Prognostic assay allows physicians to forecast melanoma recurrence risk

August 1, 2010

A prognostic assay, expected to be available to practices in late 2010, helps to predict melanoma recurrence risk in some of the hardest-to-predict melanoma cases - those patients who qualify for sentinel node biopsy but have negative nodes, according to a new study.

Key Points

New Haven, Conn. - A prognostic assay, expected to be available to practices in late 2010, helps to predict melanoma recurrence risk in some of hardest-to-predict melanoma cases - those patients who qualify for sentinel node biopsy but have negative nodes, according to a new study.

"This is a classic clinic problem that dermatologists will appreciate: the fact that not all small melanomas are benign and cured by a simple resection," says the study's senior author, David L. Rimm, M.D., Ph.D., professor of pathology, Yale University School of Medicine, New Haven, Conn. "Specifically, these are patients who have disease that is greater than 0.8 mm on the Breslow score, which is thick enough to be considered candidates for sentinel node biopsy, but then negative at sentinel node biopsy. A moderate percentage of those patients still recur, and they frequently die from the disease."
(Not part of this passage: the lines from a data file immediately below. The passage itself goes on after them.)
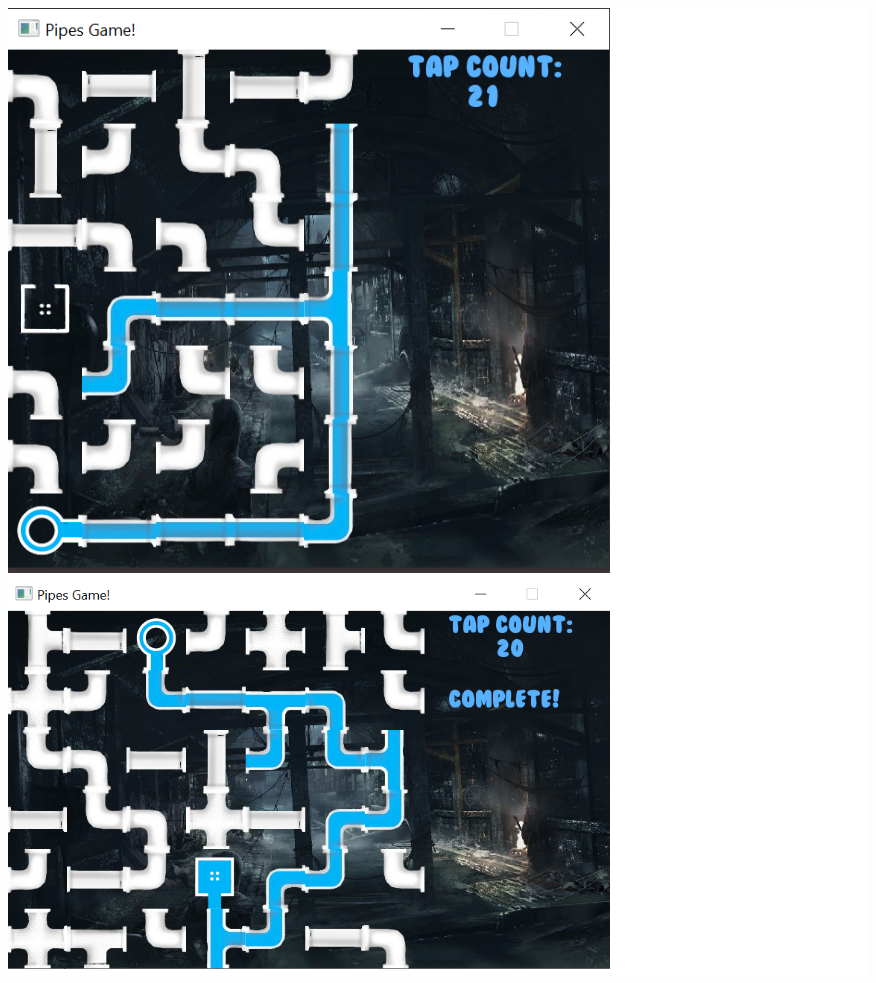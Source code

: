 <img src="images/level_1.png" width="70%" height="70%">
<img src="images/completed.png" width="70%" height="70%">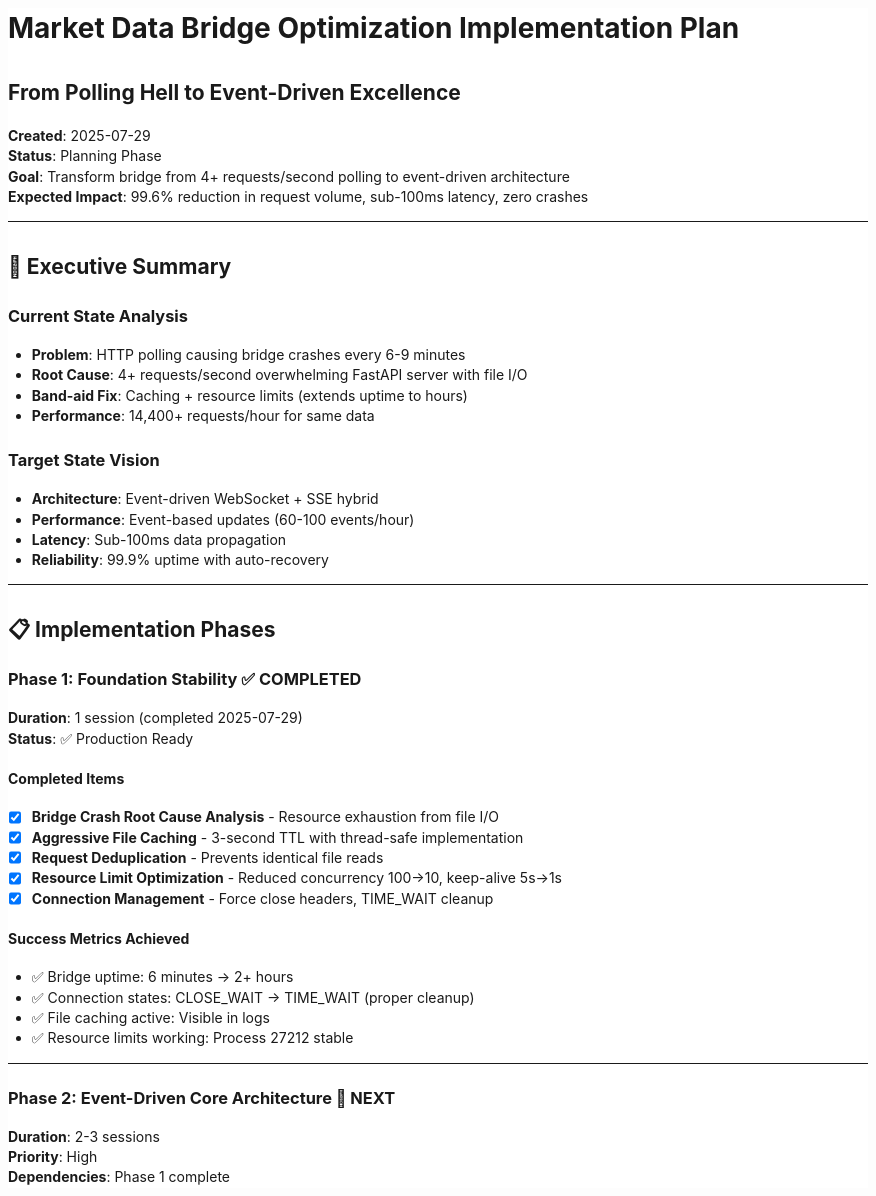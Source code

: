 # Market Data Bridge Optimization Implementation Plan
## From Polling Hell to Event-Driven Excellence

**Created**: 2025-07-29  
**Status**: Planning Phase  
**Goal**: Transform bridge from 4+ requests/second polling to event-driven architecture  
**Expected Impact**: 99.6% reduction in request volume, sub-100ms latency, zero crashes

---

## 🎯 Executive Summary

### Current State Analysis
- **Problem**: HTTP polling causing bridge crashes every 6-9 minutes
- **Root Cause**: 4+ requests/second overwhelming FastAPI server with file I/O
- **Band-aid Fix**: Caching + resource limits (extends uptime to hours)
- **Performance**: 14,400+ requests/hour for same data

### Target State Vision
- **Architecture**: Event-driven WebSocket + SSE hybrid
- **Performance**: Event-based updates (60-100 events/hour)
- **Latency**: Sub-100ms data propagation
- **Reliability**: 99.9% uptime with auto-recovery

---

## 📋 Implementation Phases

### Phase 1: Foundation Stability ✅ COMPLETED
**Duration**: 1 session (completed 2025-07-29)  
**Status**: ✅ Production Ready

#### Completed Items
- [x] **Bridge Crash Root Cause Analysis** - Resource exhaustion from file I/O
- [x] **Aggressive File Caching** - 3-second TTL with thread-safe implementation
- [x] **Request Deduplication** - Prevents identical file reads
- [x] **Resource Limit Optimization** - Reduced concurrency 100→10, keep-alive 5s→1s
- [x] **Connection Management** - Force close headers, TIME_WAIT cleanup

#### Success Metrics Achieved
- ✅ Bridge uptime: 6 minutes → 2+ hours
- ✅ Connection states: CLOSE_WAIT → TIME_WAIT (proper cleanup)
- ✅ File caching active: Visible in logs
- ✅ Resource limits working: Process 27212 stable

---

### Phase 2: Event-Driven Core Architecture 🚀 NEXT
**Duration**: 2-3 sessions  
**Priority**: High  
**Dependencies**: Phase 1 complete
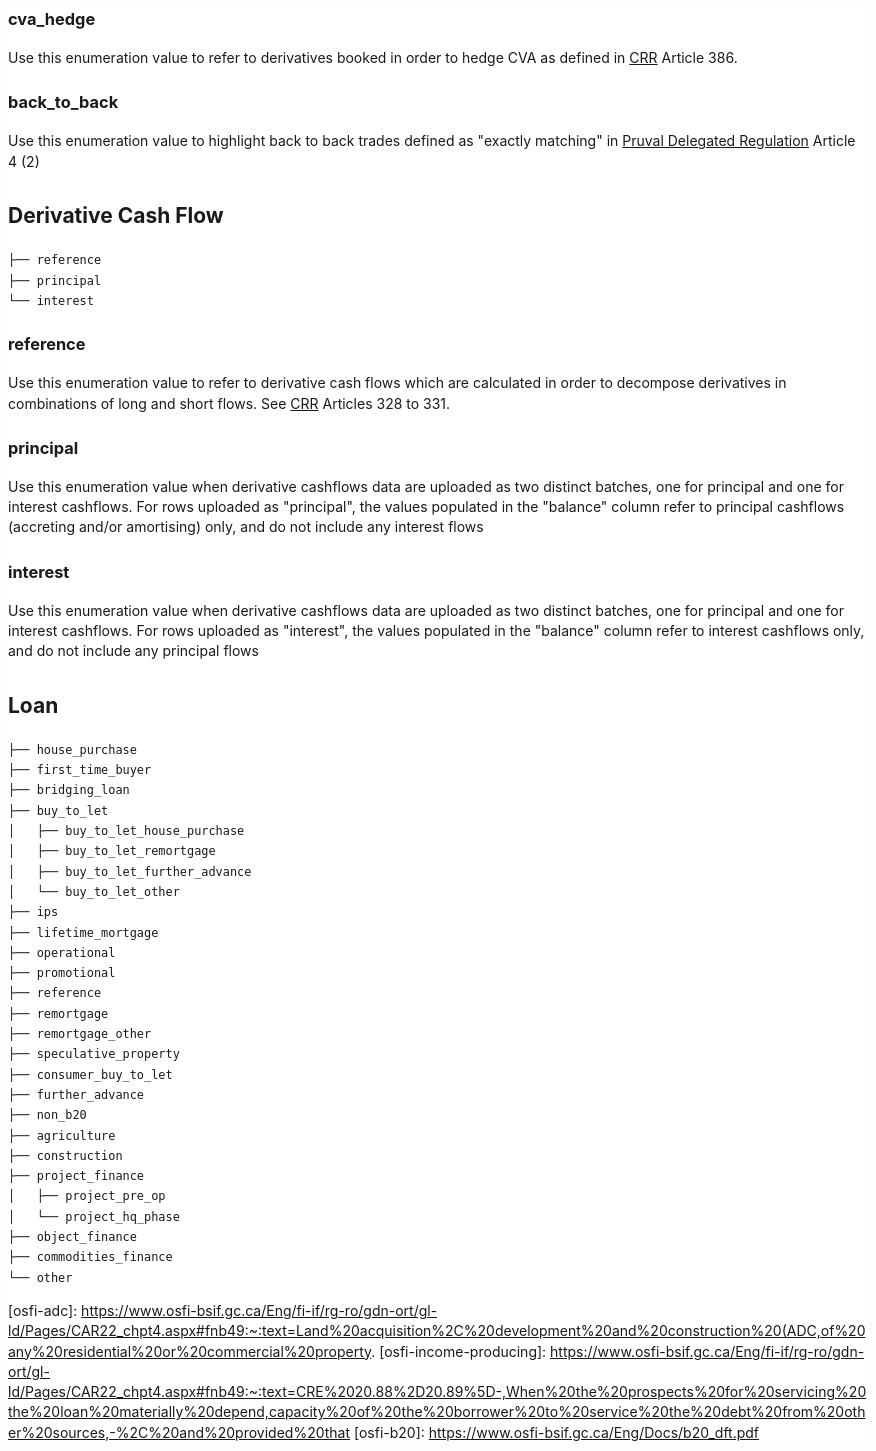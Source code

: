 ### cva_hedge
Use this enumeration value to refer to derivatives booked in order to hedge CVA as defined in [CRR][crr] Article 386.

### back_to_back
Use this enumeration value to highlight back to back trades defined as "exactly matching" in [Pruval Delegated Regulation][pruval] Article 4 (2)

## Derivative Cash Flow
```bash
├── reference
├── principal
└── interest
```
### reference
Use this enumeration value to refer to derivative cash flows which are calculated in order to decompose derivatives in combinations of long and short flows. See [CRR][crr] Articles 328 to 331.

### principal
Use this enumeration value when derivative cashflows data are uploaded as two
distinct batches, one for principal and one for interest cashflows.
For rows uploaded as "principal", the values populated in the "balance" column
refer to principal cashflows (accreting and/or amortising) only, and do not
include any interest flows


### interest
Use this enumeration value when derivative cashflows data are uploaded as two
distinct batches, one for principal and one for interest cashflows.
For rows uploaded as "interest", the values populated in the "balance" column
refer to interest cashflows only, and do not include any principal flows

## Loan
```bash
├── house_purchase
├── first_time_buyer
├── bridging_loan
├── buy_to_let
│   ├── buy_to_let_house_purchase
│   ├── buy_to_let_remortgage
│   ├── buy_to_let_further_advance
│   └── buy_to_let_other
├── ips
├── lifetime_mortgage
├── operational
├── promotional
├── reference
├── remortgage
├── remortgage_other
├── speculative_property
├── consumer_buy_to_let
├── further_advance
├── non_b20
├── agriculture
├── construction
├── project_finance
│   ├── project_pre_op
│   └── project_hq_phase
├── object_finance
├── commodities_finance
└── other
```

[MAS612]: https://www.mas.gov.sg/regulation/notices/notice-612
[issued]: https://www.investopedia.com/terms/s/sharecapital.asp
[scp]: https://www.bankofengland.co.uk/markets/eligible-collateral
[ocir]: https://www.bankofengland.co.uk/-/media/boe/files/prudential-regulation/supervisory-statement/2021/ss421-may-2021.pdf
[reg]: https://eur-lex.europa.eu/legal-content/EN/TXT/HTML/?uri=CELEX:32009R0494&from=EN
[midifdir]: https://eur-lex.europa.eu/legal-content/en/TXT/?uri=CELEX:32014L0065
[crr]: http://eur-lex.europa.eu/legal-content/EN/TXT/?uri=celex%3A32013R0575
[lcr]: http://eur-lex.europa.eu/legal-content/EN/TXT/?uri=CELEX%3A32015R0061
[id]: https://github.com/suadelabs/fire/blob/master/documentation/properties/id.md
[mlardef]: http://www.bankofengland.co.uk/pra/documents/regulatorydata/mlar/sup_chapter16_annex19bg_20120401.pdf
[pruval]: https://eur-lex.europa.eu/legal-content/EN/TXT/?uri=OJ:JOL_2016_021_R_0005
[bis_sa_ccr]: https://www.bis.org/publ/bcbs279.pdf
[its]: https://www.eba.europa.eu/sites/default/documents/files/document_library/Risk%20Analysis%20and%20Data/Reporting%20Frameworks/Reporting%20framework%203.0/3.0%20phase%202/972659/ITS%20on%20supervisory%20reporting%20-%20corrigendum.zip
[osfi-adc]: https://www.osfi-bsif.gc.ca/Eng/fi-if/rg-ro/gdn-ort/gl-ld/Pages/CAR22_chpt4.aspx#fnb49:~:text=Land%20acquisition%2C%20development%20and%20construction%20(ADC,of%20any%20residential%20or%20commercial%20property.
[osfi-income-producing]: https://www.osfi-bsif.gc.ca/Eng/fi-if/rg-ro/gdn-ort/gl-ld/Pages/CAR22_chpt4.aspx#fnb49:~:text=CRE%2020.88%2D20.89%5D-,When%20the%20prospects%20for%20servicing%20the%20loan%20materially%20depend,capacity%20of%20the%20borrower%20to%20service%20the%20debt%20from%20other%20sources,-%2C%20and%20provided%20that
[osfi-b20]: https://www.osfi-bsif.gc.ca/Eng/Docs/b20_dft.pdf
In fact, the literature suggests that from 20 percent to 60 percent of patients with stage 2 melanoma will later be diagnosed with metastatic melanoma due to a recurrence of their disease, according to Dr. Rimm.

Physicians and their patients could then make more educated decisions about the need for adjuvant therapy, Dr. Rimm says.

The study

Dr. Rimm and colleagues created the model by searching the literature for proteins associated with melanoma metastasis. They ended up with 20 properties and tested those in more than 550 patients to develop a model that would work.

The researchers, in this National Institutes of Health-funded study, then retested the model in a validation cohort - a completely separate set of patients, all of whom had been operated on by the same surgeon in a series of sentinel node biopsies. All of those 246 patients had melanomas that were at least 0.8 mm thick and qualified for sentinel node biopsy.

In the study, published in the Dec. 1, 2009, issue of the Journal of Clinical Oncology, Dr. Rimm and colleagues found that if patients had four or five markers positive in the test, they only had a 10 percent chance of recurrence during the next eight years. Those who had three or fewer positive markers, using the AQUA system, had a 40 percent chance of recurrence in eight years.

"The test will help to triage those sentinel node negative patients into patients who need to try adjuvant therapy, versus patients who really are cured by surgery," Dr. Rimm says.